The improved ResU-Net+Attention convolutional network model proposed in the present disclosure is separately applied to the Satellite dataset II and the Aerial imagery dataset of the WHU building dataset. A comparison result of segmentation precision of different datasets is shown in Table 2. An average F1 value of the improved model is 88.48%, and average overall precision is 93.82%. It can be seen that the model has good reliability and precision for segmenting a single ground object of an RS image.

TABLE 2
Comparison result of segmentation precision of different datasets
Recall Overall
Dataset Precision rate F1 precision IoU
Satellite dataset II 87.89 86.11 88.03 93.31 79.64
Aerial imagery dataset 89.04 86.76 88.93 94.33 81.16

This embodiment provides the ground object segmentation method based on a residual module and an attention mechanism, including: obtaining a to-be-segmented RS image; and inputting the to-be-segmented RS image into a trained ground object segmentation model to obtain a ground object segmentation result, where the ground object segmentation model is a network model obtained based on a U-Net neural network and with reference to the residual module and an attention module. In this embodiment, the U-Net model with reference to a residual network structure and the attention mechanism is used. A main idea is to avoid a degradation problem of a deep network model by using an improved residual structure. In addition, a hybrid attention mechanism and a cross-attention mechanism are introduced, so that the model has a capability of connecting long-distance context information. Therefore, global information of an image can be more fully utilized, and an adaptive capability of a network can be enhanced.

Embodiment 2

A computer-readable storage medium stores a computer program, and the computer program is executed by a processor to implement the steps of the ground object segmentation method based on a residual module and an attention mechanism in Embodiment 1.

Embodiment 3

A computer program product includes a computer program, and the computer program is executed by a processor to implement the steps of the ground object segmentation method based on a residual module and an attention mechanism in Embodiment 1.

Embodiment 4

A computer device is provided. The computer device may be a database, and a diagram of an internal structure of the computer device may be shown in FIG. 8. The computer device includes a processor, a memory, an input/output (I/O) interface, and a communication interface. The processor, the memory, and the I/O interface are connected by using a system bus, and the communication interface is connected to the system bus by using the I/O interface. The processor of the computer device is configured to provide computing and control capabilities. The memory of the computer device includes a non-volatile storage medium and an internal memory. The non-volatile storage medium stores an operating system, a computer program, and a database. The internal memory provides an environment for operations of the operating system and the computer program in the non-volatile storage medium. The database of the computer device is configured to store to-be-processed transaction. The I/O interface of the computer device is configured to exchange information between the processor and an external device. The communication interface of the computer device is configured to connect to and communicate with an external terminal through a network. The computer program is executed by the processor to implement the ground object segmentation method based on a residual module and an attention mechanism in Embodiment 1.
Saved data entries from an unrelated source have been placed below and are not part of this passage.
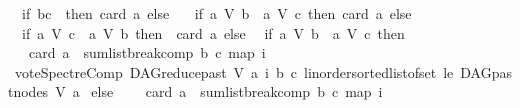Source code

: \begin{isabellebody}
\ \ if\ {\isacharparenleft}{\kern0pt}b{\isacharequal}{\kern0pt}c{\isacharparenright}{\kern0pt}\ \ then\ card\ a\ else\ \isanewline
\ \ if\ {\isacharparenleft}{\kern0pt}{\isacharparenleft}{\kern0pt}a\ {\isasymrightarrow}\isactrlsup {\isacharasterisk}{\kern0pt}\isactrlbsub V\isactrlesub \ b{\isacharparenright}{\kern0pt}\ {\isasymand}\ {\isasymnot}{\isacharparenleft}{\kern0pt}a\ {\isasymrightarrow}\isactrlsup {\isacharplus}{\kern0pt}\isactrlbsub V\isactrlesub \ c{\isacharparenright}{\kern0pt}{\isacharparenright}{\kern0pt}\ then\ card\ a\ else\isanewline
\ \ if\ {\isacharparenleft}{\kern0pt}{\isacharparenleft}{\kern0pt}a\ {\isasymrightarrow}\isactrlsup {\isacharasterisk}{\kern0pt}\isactrlbsub V\isactrlesub \ c{\isacharparenright}{\kern0pt}\ {\isasymand}\ {\isasymnot}{\isacharparenleft}{\kern0pt}a\ {\isasymrightarrow}\isactrlsup {\isacharplus}{\kern0pt}\isactrlbsub V\isactrlesub \ b{\isacharparenright}{\kern0pt}{\isacharparenright}{\kern0pt}\ then\ {\isacharminus}{\kern0pt}\ card\ a\ else\isanewline
\ \ if\ {\isacharparenleft}{\kern0pt}{\isacharparenleft}{\kern0pt}a\ {\isasymrightarrow}\isactrlsup {\isacharplus}{\kern0pt}\isactrlbsub V\isactrlesub \ b{\isacharparenright}{\kern0pt}\ {\isasymand}\ {\isacharparenleft}{\kern0pt}a\ {\isasymrightarrow}\isactrlsup {\isacharplus}{\kern0pt}\isactrlbsub V\isactrlesub \ c{\isacharparenright}{\kern0pt}{\isacharparenright}{\kern0pt}\ then\ \isanewline
\ \ \ {\isacharparenleft}{\kern0pt}card\ a{\isacharparenright}{\kern0pt}\ {\isacharasterisk}{\kern0pt}\ {\isacharparenleft}{\kern0pt}sumlist{\isacharunderscore}{\kern0pt}break{\isacharunderscore}{\kern0pt}comp\ b\ c\ {\isacharparenleft}{\kern0pt}map\ {\isacharparenleft}{\kern0pt}{\isasymlambda}i{\isachardot}{\kern0pt}\isanewline
\ {\isacharparenleft}{\kern0pt}vote{\isacharunderscore}{\kern0pt}SpectreComp\ {\isacharparenleft}{\kern0pt}DAG{\isachardot}{\kern0pt}reduce{\isacharunderscore}{\kern0pt}past\ V\ a{\isacharparenright}{\kern0pt}\ i\ b\ c{\isacharparenright}{\kern0pt}{\isacharparenright}{\kern0pt}\ {\isacharparenleft}{\kern0pt}linorder{\isachardot}{\kern0pt}sorted{\isacharunderscore}{\kern0pt}list{\isacharunderscore}{\kern0pt}of{\isacharunderscore}{\kern0pt}set\ le\ {\isacharparenleft}{\kern0pt}{\isacharparenleft}{\kern0pt}DAG{\isachardot}{\kern0pt}past{\isacharunderscore}{\kern0pt}nodes\ V\ a{\isacharparenright}{\kern0pt}{\isacharparenright}{\kern0pt}{\isacharparenright}{\kern0pt}{\isacharparenright}{\kern0pt}{\isacharparenright}{\kern0pt}\isanewline
\ else\ \isanewline
\ \ \ {\isacharparenleft}{\kern0pt}card\ a{\isacharparenright}{\kern0pt}\ {\isacharasterisk}{\kern0pt}\ sumlist{\isacharunderscore}{\kern0pt}break{\isacharunderscore}{\kern0pt}comp\ b\ c\ {\isacharparenleft}{\kern0pt}map\ {\isacharparenleft}{\kern0pt}{\isasymlambda}i{\isachardot}{\kern0pt}\isanewline

\end{isabellebody}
It should be noted that object information (including but not limited to object device information, object personal information, and the like) and the data (including but not limited to data used for analysis, stored data, displayed data, and the like) included in the present disclosure are information and data that are authorized by an object or that are fully authorized by each party. In addition, collection, use, and processing of relevant data need to comply with relevant laws, regulations, and standards of relevant countries and regions.

Those of ordinary skill in the art may understand that all or some of the procedures in the method of the foregoing embodiments may be implemented by a computer program instructing related hardware. The computer program may be stored in a non-volatile computer-readable storage medium. When the computer program is executed, the procedures in the embodiments of the foregoing method may be performed. Any reference to a memory, a database, or other media used in the embodiments of the present disclosure may include at least one of a non-volatile memory and a volatile memory. The non-volatile memory may include a read-only memory (ROM), a magnetic tape, a floppy disk, a flash memory, an optical memory, a high-density embedded non-volatile memory, a Resistive Random Access Memory (ReRAM), a Magnetoresistive Random Access Memory (MRAM), a Ferroelectric Random Access Memory (FRAM), a Phase Change Memory (PCM), a graphene memory, and the like. The volatile memory may include a random access memory (RAM) or an external cache memory. As an illustration rather than a limitation, the RAM may be in various forms, such as a static random access memory (SRAM) or a dynamic random access memory (DRAM). The databases included in the embodiments provided in the present disclosure may include at least one of a relational database and a non-relational database. The non-relational database may include a block-chain-based distributed database and the like, which is not limited thereto. The processor in the embodiments provided in the present disclosure may be a general-purpose processor, a central processing unit (CPU), a graphics processing unit (GPU), a digital signal processor (DSP), a programmable logic device (PLD), a quantum computing-based data processing logic device, and the like, which is not limited thereto.

The technical features in the foregoing embodiments may be combined randomly. To make the description brief, not all possible combinations of the technical features in the foregoing embodiments are described. However, as long as there is no contradiction between the combinations of the technical features, the combinations of the technical features should be considered to fall within the scope described in this specification.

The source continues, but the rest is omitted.